The researchers found that even a shorter duration of NSAID use (at least 1 week) was associated with heightened risks of cardiovascular events and bleeding. “These findings provide additional evidence that there is no definite [safe] therapeutic window for concomitant NSAID treatment in patients with MI,” they write. “Intensive monitoring should be conducted throughout the whole treatment duration with concomitant NSAID treatment, if NSAID use is unavoidable after MI.”
The Price of Pain
Asked whether NSAIDs should be avoided altogether in patients who have had an MI, Bhatt said that is not a practical option. “If one is just looking at risk, that would be good advice, but the reality is that for some patients who have bad pains, in particular arthritis, some just don’t find relief from anything else. So I think it would just be unrealistic advice to say, ‘You can’t use an NSAID,’ especially since it’s over the counter and there’s really no way to stop it.”
That said, it’s best to try other ways of treating pain before opting for an NSAID, Bhatt advised, offering a basic algorithm.
In a patient with osteoarthritis, for example, doctors can try physical therapy or topical creams to combat pain. If medication is required, acetaminophen might be a safer option than NSAIDs. “And in those patients who have to take NSAIDs because there’s nothing else that works for their particular type of pain, try to limit the dose and the quantity and the duration of NSAID use,” he said.
As for selecting among the NSAIDs when one is required, Bhatt said that’s a tricky question, with conflicting results coming from observational studies over the years. “I don’t know that I would necessarily say that this study really points us in one direction or another in terms of which NSAID is safer to use,” he commented. “That remains a very controversial area.”
In an accompanying editorial Juan Badimon, PhD, and Carlos Santos-Gallego, MD (both Icahn School of Medicine at Mount Sinai, New York, NY), say that despite some limitations, “this important study confirms that NSAID use post-MI significantly increased cardiovascular and bleeding risks, expands this fact to the Asian population, and provides information guiding treatment decisions.”

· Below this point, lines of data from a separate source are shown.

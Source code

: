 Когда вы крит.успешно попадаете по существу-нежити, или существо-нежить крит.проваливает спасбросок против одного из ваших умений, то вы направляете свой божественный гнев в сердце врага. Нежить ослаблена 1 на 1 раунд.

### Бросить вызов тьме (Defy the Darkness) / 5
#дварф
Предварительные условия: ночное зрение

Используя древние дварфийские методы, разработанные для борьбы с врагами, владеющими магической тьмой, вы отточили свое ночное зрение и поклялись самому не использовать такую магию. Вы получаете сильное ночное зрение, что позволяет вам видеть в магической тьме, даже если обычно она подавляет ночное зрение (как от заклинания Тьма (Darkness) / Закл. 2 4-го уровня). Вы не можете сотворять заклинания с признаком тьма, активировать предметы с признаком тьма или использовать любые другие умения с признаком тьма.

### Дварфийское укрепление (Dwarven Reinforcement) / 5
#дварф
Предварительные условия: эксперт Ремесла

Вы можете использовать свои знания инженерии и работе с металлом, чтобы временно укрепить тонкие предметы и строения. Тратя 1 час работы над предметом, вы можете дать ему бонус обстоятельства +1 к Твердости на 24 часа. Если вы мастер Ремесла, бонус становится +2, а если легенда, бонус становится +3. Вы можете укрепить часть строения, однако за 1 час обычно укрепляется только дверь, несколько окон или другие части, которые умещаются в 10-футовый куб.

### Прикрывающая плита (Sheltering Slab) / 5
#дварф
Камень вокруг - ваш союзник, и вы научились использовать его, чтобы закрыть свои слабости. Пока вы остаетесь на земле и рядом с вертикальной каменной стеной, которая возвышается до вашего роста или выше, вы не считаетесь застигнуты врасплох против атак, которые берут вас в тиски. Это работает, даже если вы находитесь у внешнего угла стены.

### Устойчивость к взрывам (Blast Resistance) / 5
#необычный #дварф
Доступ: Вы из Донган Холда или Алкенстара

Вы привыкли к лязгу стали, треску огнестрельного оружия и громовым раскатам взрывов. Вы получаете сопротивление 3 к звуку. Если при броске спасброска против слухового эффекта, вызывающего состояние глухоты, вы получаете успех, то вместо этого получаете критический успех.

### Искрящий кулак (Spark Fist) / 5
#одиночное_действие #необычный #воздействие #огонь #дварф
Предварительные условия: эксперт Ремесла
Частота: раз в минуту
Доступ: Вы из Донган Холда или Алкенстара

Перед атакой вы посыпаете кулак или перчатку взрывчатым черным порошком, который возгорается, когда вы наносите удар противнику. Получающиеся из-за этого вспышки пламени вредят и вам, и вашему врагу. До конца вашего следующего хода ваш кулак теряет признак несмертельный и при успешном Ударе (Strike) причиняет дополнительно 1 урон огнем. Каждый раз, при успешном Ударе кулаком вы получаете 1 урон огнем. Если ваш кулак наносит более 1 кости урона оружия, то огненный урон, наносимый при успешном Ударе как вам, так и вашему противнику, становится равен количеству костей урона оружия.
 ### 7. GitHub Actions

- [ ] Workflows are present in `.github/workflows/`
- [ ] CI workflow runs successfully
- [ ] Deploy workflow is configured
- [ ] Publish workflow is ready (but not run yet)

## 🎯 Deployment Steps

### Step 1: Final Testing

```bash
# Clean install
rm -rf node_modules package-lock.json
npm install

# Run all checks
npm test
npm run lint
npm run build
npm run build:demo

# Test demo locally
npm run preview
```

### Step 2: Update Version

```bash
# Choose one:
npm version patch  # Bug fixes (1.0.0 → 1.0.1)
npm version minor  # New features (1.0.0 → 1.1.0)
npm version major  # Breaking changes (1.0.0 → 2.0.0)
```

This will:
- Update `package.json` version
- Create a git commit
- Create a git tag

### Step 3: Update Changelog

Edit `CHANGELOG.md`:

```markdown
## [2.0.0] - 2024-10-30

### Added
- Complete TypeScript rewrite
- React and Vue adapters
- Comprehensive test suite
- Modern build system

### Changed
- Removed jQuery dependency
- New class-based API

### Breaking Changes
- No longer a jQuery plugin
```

They appear to accept that celecoxib and meloxicam are safer options on the basis of these data, saying “they may deserve a more central place in the anti-inflammatory armamentarium.”
As Badimon and Santos-Gallego conclude: “There is no free lunch in medicine, so if NSAID therapy in patients post-MI is inevitable, we have to understand which price we are paying for pain relief.”
Kang DO, An H, Park GU, et al. Cardiovascular and bleeding risks associated with nonsteroidal anti-inflammatory drugs after myocardial infarction. J Am Coll Cardiol. 2020;76:518-529.
Badimon JJ, Santos-Gallego CG. Is increased cardiovascular and bleeding risk the price for pain relief? No free lunch. J Am Coll Cardiol. 2020;76:530-532.
- An, Badimon, Choi, Kang, and Santos-Gallego report no relevant conflicts of interest.
- Bhatt reports receiving research funding or unfunded research support from Abbott, Amarin, Amgen, AstraZeneca, Bayer, Boehringer Ingelheim, Bristol-Myers Squibb, Chiesi, Eisai, Ethicon, Forest Laboratories, Idorsia, Ironwood, Ischemix, Lilly, Medtronic, PhaseBio, Pfizer, Regeneron, Roche, Sanofi, Synaptic, The Medicines Company, FlowCo, Merck, Novo Nordisk, PLx Pharma, and Takeda; being a site co-investigator for Biotronik, Boston Scientific, St. Jude Medical, and Svelte; being a trustee for ACC; serving as an advisory board member, director, or chair for Cardax, Elsevier Practice Update Cardiology, Medscape Cardiology, Regado Biosciences; the Boston VA Research Institute, the Society of Cardiovascular Patient Care, TobeSoft; the American Heart Association Quality Oversight Committee; serving on a range of data safety monitoring committees; receiving honoraria for editorial or committee activities for a range of publications and organizations; and receiving royalties from Elsevier.